Férias Escolares e pais Separados - Como ficam os filhos?

Nem para todos o período de férias escolares tem uma conotação positiva, leve, prazerosa. Ao contrário, chegadas suas vésperas, muitos pais separados entram em severos conflitos acerca da divisão do período de convivência com os filhos, principalmente quando o acordo/decisão judicial ou não previu como será a repartição destes momentos entre os pais, ou o mesmo já está defasado ou distanciado da realidade dos pais e dos filhos.

 

A advogada Karina Nassif Azen, do escritório gaúcho ENA Advogados, especializada em Direito das Famílias e Sucessões, dá como exemplo o caso de uma decisão judicial para um casal divorciado, que previu que as férias dos filhos de 04 e 07 anos, seriam divididas metade para cada um dos pais. “Porém passaram-se 03 anos, os filhos cresceram e o pai foi residir num outro Estado. Assim, o desejo e a expectativa dele é de ter mais tempo com os filhos durante as férias. O que fazer neste novo cenário?”, questiona Karina.

 

Ela destaca que para revisar o que ficou decidido judicialmente, o ideal é que o Par Parental busque uma consultoria jurídico-psicológica para examinar o contexto atual dos pais e dos filhos, e partir disso os profissionais possam auxiliá-los na reflexão e assim os pais possam chegar num consenso sobre a melhor forma de compartilhar as férias dos filhos.

 

A advogada lembra que outra causa bem comum nesta época é quando o genitor não autoriza que a criança viaje ao exterior, como para Buenos Aires que é tão comum nesta época do ano, ao lado do outro pai/mãe.
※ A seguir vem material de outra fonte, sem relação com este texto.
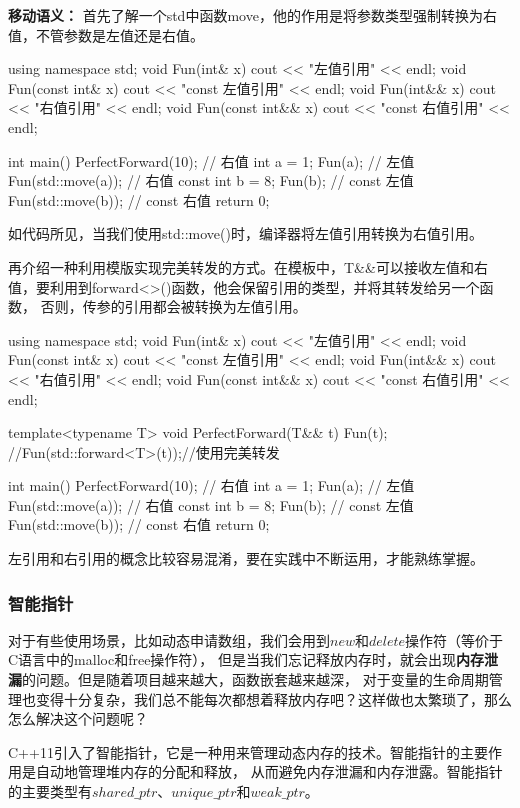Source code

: \textbf{移动语义：}
首先了解一个std中函数move，他的作用是将参数类型强制转换为右值，不管参数是左值还是右值。
\begin{tcode}
using namespace std;
void Fun(int& x) { cout << "左值引用" << endl; }
void Fun(const int& x) { cout << "const 左值引用" << endl; }
void Fun(int&& x) { cout << "右值引用" << endl; }
void Fun(const int&& x) { cout << "const 右值引用" << endl; }

int main() {
    PerfectForward(10);           // 右值
    int a = 1;
    Fun(a);            // 左值
    Fun(std::move(a)); // 右值
    const int b = 8;
    Fun(b);      // const 左值
    Fun(std::move(b)); // const 右值
    return 0;
}
\end{tcode}
如代码所见，当我们使用std::move()时，编译器将左值引用转换为右值引用。

再介绍一种利用模版实现完美转发的方式。在模板中，T\&\&可以接收左值和右值，要利用到forward<>()函数，他会保留引用的类型，并将其转发给另一个函数，
否则，传参的引用都会被转换为左值引用。

\begin{tcode}
using namespace std;
void Fun(int& x) { cout << "左值引用" << endl; }
void Fun(const int& x) { cout << "const 左值引用" << endl; }
void Fun(int&& x) { cout << "右值引用" << endl; }
void Fun(const int&& x) { cout << "const 右值引用" << endl; }

template<typename T>
void PerfectForward(T&& t)
{
    Fun(t);
    //Fun(std::forward<T>(t));//使用完美转发
}

int main() {
    PerfectForward(10);           // 右值
    int a = 1;
    Fun(a);            // 左值
    Fun(std::move(a)); // 右值
    const int b = 8;
    Fun(b);      // const 左值
    Fun(std::move(b)); // const 右值
    return 0;
}
\end{tcode}
左引用和右引用的概念比较容易混淆，要在实践中不断运用，才能熟练掌握。

\subsubsection{智能指针}
对于有些使用场景，比如动态申请数组，我们会用到$new$和$delete$操作符（等价于C语言中的malloc和free操作符），
但是当我们忘记释放内存时，就会出现\textbf{内存泄漏}的问题。但是随着项目越来越大，函数嵌套越来越深，
对于变量的生命周期管理也变得十分复杂，我们总不能每次都想着释放内存吧？这样做也太繁琐了，那么怎么解决这个问题呢？

C++11引入了智能指针，它是一种用来管理动态内存的技术。智能指针的主要作用是自动地管理堆内存的分配和释放，
从而避免内存泄漏和内存泄露。智能指针的主要类型有\textbf{$shared\_ptr$}、\textbf{$unique\_ptr$}和\textbf{$weak\_ptr$}。

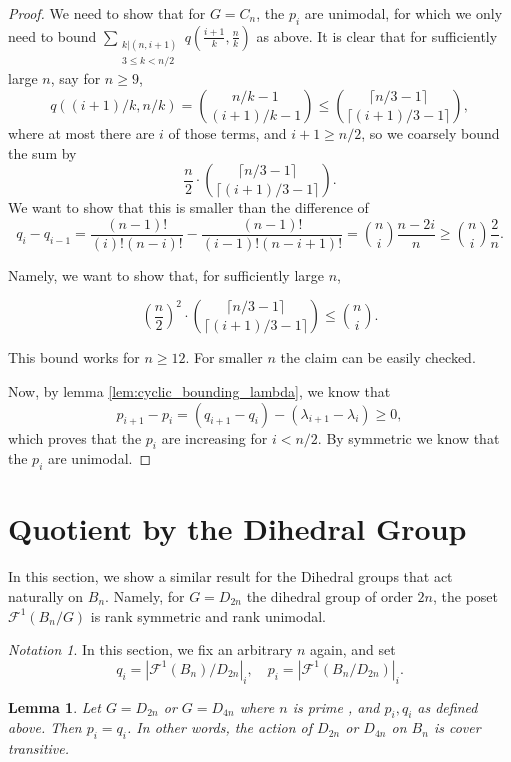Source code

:\documentclass{amsart}
\newtheorem{lem}[thm]{Lemma}
\theoremstyle{remark}
\newtheorem{note}[thm]{Notation}
\newcommand{\dstyle}{\displaystyle}
\begin{document}
\begin{proof}

We need to show that for $G= C_n$, the $p_i$ are unimodal, for which we only need to bound $ \dstyle \sum_{\substack{k | (n , i+1)\\ 3 \le k < n/2 }} q (\frac{i+1}{k}, \frac{n}{k}) $ as above. It is clear that for sufficiently large $n$, say for $n \ge 9$, $$q((i+1)/k, n/k) = {n/k - 1 \choose (i+1)/k -1} \le {\lceil n/3-1 \rceil \choose \lceil (i+1)/3 -1 \rceil },$$ where at most there are $i$ of those terms, and $ i+1 \ge n/2$, so we coarsely bound the sum by $$\frac{n}{2} \cdot {\lceil n/3-1 \rceil \choose \lceil (i+1)/3 -1 \rceil }. $$ We want to show that this is smaller than the difference of $$q_i - q_{i-1} = \frac{(n-1)!}{(i)! (n-i)!} - \frac{(n-1)!}{(i-1)!(n-i+1)!}= {n \choose i } \frac{n-2i}{n} \ge  {n \choose i } \frac{2}{n} .$$

Namely, we want to show that, for sufficiently large $n$, 

$$ \left(\frac{n}{2}\right)^2 \cdot {\lceil n/3-1 \rceil \choose \lceil (i+1)/3 -1 \rceil }  \le   {n \choose i}.$$

This bound works for $n \ge 12$. For smaller $n$ the claim can be easily checked. 

Now, by lemma \ref{lem:cyclic_bounding_lambda}, we know that $$p_{i+1} - p_{i} =  (q_{i+1} - q_i) - (\lambda_{i+1}- \lambda_i) \ge 0,$$  which proves that the $p_i$ are increasing for $i < n/2$. By symmetric we know that the $p_i$ are unimodal.

\end{proof}


\section{Quotient by the Dihedral Group}
\label{sec:dihedral}

In this section, we show a similar result for the Dihedral groups that act naturally on $B_n$. Namely, for $G = D_{2n}$ the dihedral group of order $2n$, the poset $\mathcal F^1(B_n/G)$ is rank symmetric and rank unimodal.


\begin{note} In this section, we fix an arbitrary $n$ again, and set $$q_i = |\mathcal F^1 (B_n)/D_{2n}|_{i}, \quad p_i = |\mathcal F^1(B_n/D_{2n})|_{i}. $$ 
\end{note}


\begin{lem}{\label{lem:dihedral_prime}}
Let $G = D_{2n}$ or $G = D_{4n}$ where $n$ is prime , and $p_i, q_i$ as defined above. Then $p_i = q_i$. In other words, the action of $D_{2n}$ or $D_{4n}$ on $B_n$ is cover transitive. 
\end{lem}
\end{document}

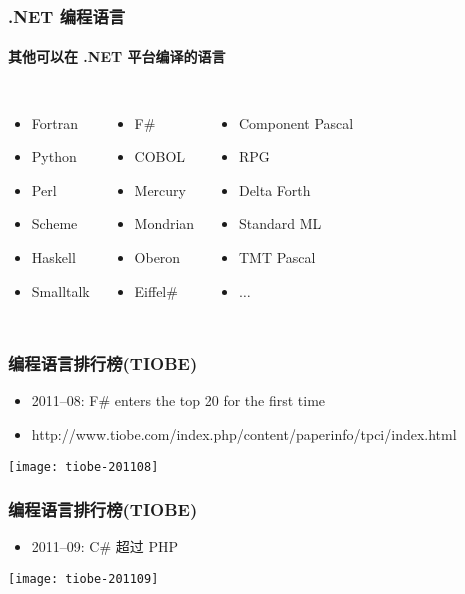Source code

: \begin{frame}
\frametitle{.NET 编程语言}
\framesubtitle{其他可以在 .NET 平台编译的语言 }
\begin{columns}[t]
  \begin{itemize}
    \setlength{\itemsep}{8pt plus 1pt}
  \item Fortran
  \item Python
  \item Perl
  \item Scheme
  \item Haskell
  \item Smalltalk
  \end{itemize}
  \begin{itemize}
    \setlength{\itemsep}{8pt plus 1pt}
  \item F\#
  \item COBOL
  \item Mercury
  \item Mondrian
  \item Oberon
  \item Eiffel\#
  \end{itemize}
  \begin{itemize}
    \setlength{\itemsep}{8pt plus 1pt}
  \item Component Pascal
  \item RPG
  \item Delta Forth
  \item Standard ML
  \item TMT Pascal
  \item $\ldots$
  \end{itemize}
\end{columns}
\end{frame}


\begin{frame}
\frametitle{编程语言排行榜(TIOBE)}
\begin{itemize}
\item 2011--08: F\# enters the top 20 for the first time
\item {\scriptsize http://www.tiobe.com/index.php/content/paperinfo/tpci/index.html}
\end{itemize}

\centering\texttt{[image: tiobe-201108]}

\end{frame}

\begin{frame}
\frametitle{编程语言排行榜(TIOBE)}
\begin{itemize}
\item 2011--09: C\# 超过 PHP
\end{itemize}

\centering\texttt{[image: tiobe-201109]}

\end{frame}

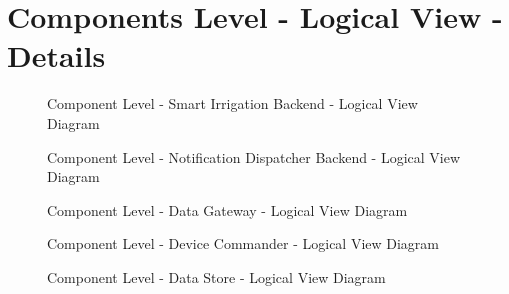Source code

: \chapter{Components Level - Logical View - Details}
\label{AppendixC}

\begin{figure}[H]
   \centering
   \resizebox{0.75\columnwidth}{!}
   {
      
   }
   \caption[Component Level - Smart Irrigation Backend - Logical View Diagram]{Component Level - Smart Irrigation Backend - Logical View Diagram}
   \label{fig:AppendixC:irrig}
\end{figure}

\begin{figure}[H]
   \centering
   \resizebox{0.75\columnwidth}{!}
   {
      
   }
   \caption[Component Level - Notification Dispatcher Backend - Logical View Diagram]{Component Level - Notification Dispatcher Backend - Logical View Diagram}
   \label{fig:AppendixC:notidispatcher}
\end{figure}

\begin{figure}[H]
   \centering
   \resizebox{\columnwidth}{!}
   {
      
   }
   \caption[Component Level - Data Gateway - Logical View Diagram]{Component Level - Data Gateway - Logical View Diagram}
   \label{fig:AppendixC:gateway}
\end{figure}

\begin{figure}[H]
   \centering
   \resizebox{0.75\columnwidth}{!}
   {
      
   }
   \caption[Component Level - Device Commander - Logical View Diagram]{Component Level - Device Commander - Logical View Diagram}
   \label{fig:AppendixC:commander}
\end{figure}

\begin{figure}[H]
   \centering
   \resizebox{\columnwidth}{!}
   {
      
   }
   \caption[Component Level - Data Store - Logical View Diagram]{Component Level - Data Store - Logical View Diagram}
   \label{fig:AppendixC:store}
\end{figure}
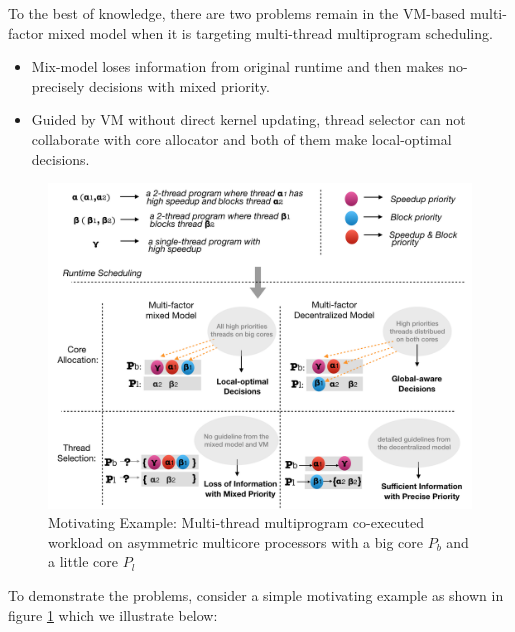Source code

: \documentclass[sigplan,review,anonymous]{acmart}\settopmatter{printfolios=true,printccs=false,printacmref=false}
\begin{document}
To the best of knowledge, there are two problems remain in the VM-based multi-factor mixed model when it is targeting multi-thread multiprogram scheduling.   
\begin{itemize}
\item Mix-model loses information from original runtime and then makes no-precisely decisions with mixed priority. 
\item Guided by VM without direct kernel updating, thread selector can not collaborate with core allocator and both of them make local-optimal decisions.  
\end{itemize}
\begin{figure}
\centering
\includegraphics[scale=0.35]{figures/mt2.png}
\caption{Motivating Example: Multi-thread multiprogram co-executed workload on asymmetric multicore processors with a big core $P_b$ and a little core $P_l$}
\label{me}
\end{figure} 

To demonstrate the problems, consider a simple motivating example as shown in figure \ref{me} which we illustrate below:
\end{document}
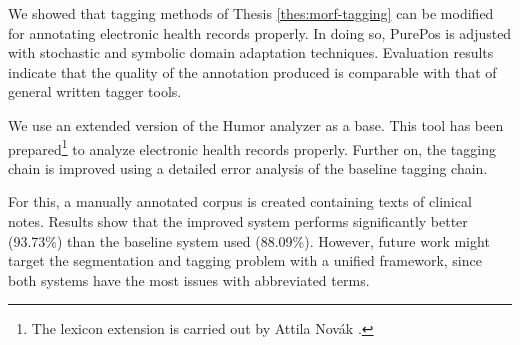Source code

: \thesisline%

\begin{core}
\begin{thesis}%
\label{thes:clin-pos}
We showed that tagging methods of Thesis \ref{thes:morf-tagging} can be modified for annotating electronic health records properly.
In doing so, PurePos is adjusted with stochastic and symbolic domain adaptation techniques.
Evaluation results indicate that the quality of the annotation produced is comparable with that of general written tagger tools.
\end{thesis}

\begin{pub}
\cite{Orosz2013,Orosz2014b} 
\end{pub}
\end{core}

We use an extended version of the Humor analyzer as a base. 
This tool has been prepared\footnote{The lexicon extension is carried out by Attila Novák \cite{Orosz2014} .} to analyze electronic health records properly.
Further on, the tagging chain is improved using a detailed error analysis of the baseline tagging chain.

For this, a manually annotated corpus is created containing texts of clinical notes.
Results show that the improved system performs significantly better (93.73\%) than the baseline system used (88.09\%).
However, future work might target the segmentation and tagging problem with a unified framework, since both systems have the most issues with abbreviated terms.

\let\thesubsection=\oldthesubsection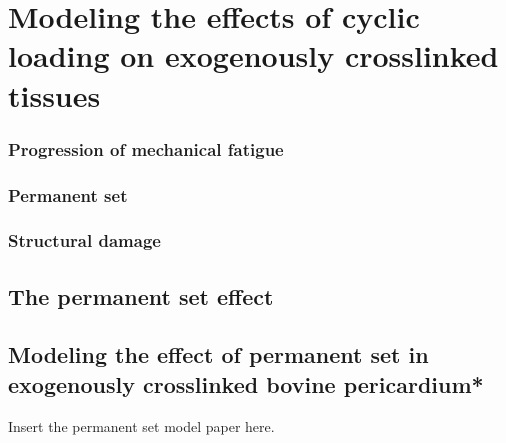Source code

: \chapter{Modeling the effects of cyclic loading on exogenously crosslinked tissues}

\subsection{Progression of mechanical fatigue}
\subsection{Permanent set}
\subsection{Structural damage}

\section{The permanent set effect}

\section{Modeling the effect of permanent set in exogenously crosslinked bovine pericardium*}

Insert the permanent set model paper here.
É preciso, neste momento, que o Par Parental possa perceber o que está por trás desta situação, ou melhor, fazer uma boa gestão do conflito a partir da consultoria interdisciplinar - jurídico-psicológica.

 

A especialista também afirma a importância de um acordo ou decisão que preveja, minuciosamente, o período de convivência dos filhos em cada celebração, feriado, aniversário e quinzena de férias ao longo do ano. Isto evitará expectativas que serão frustradas e poderá levar ao início de um conflito.

 

Para a advogada a solução requer, por óbvio, maior cautela e diálogo entre o Par Parental na hora de elegerem uma divisão que a ambos satisfaça. “Mas assim impede que releguem a solução dos embates a momento futuro, quando as malas já estão prontas e o clima de férias solto no ar”, afirma.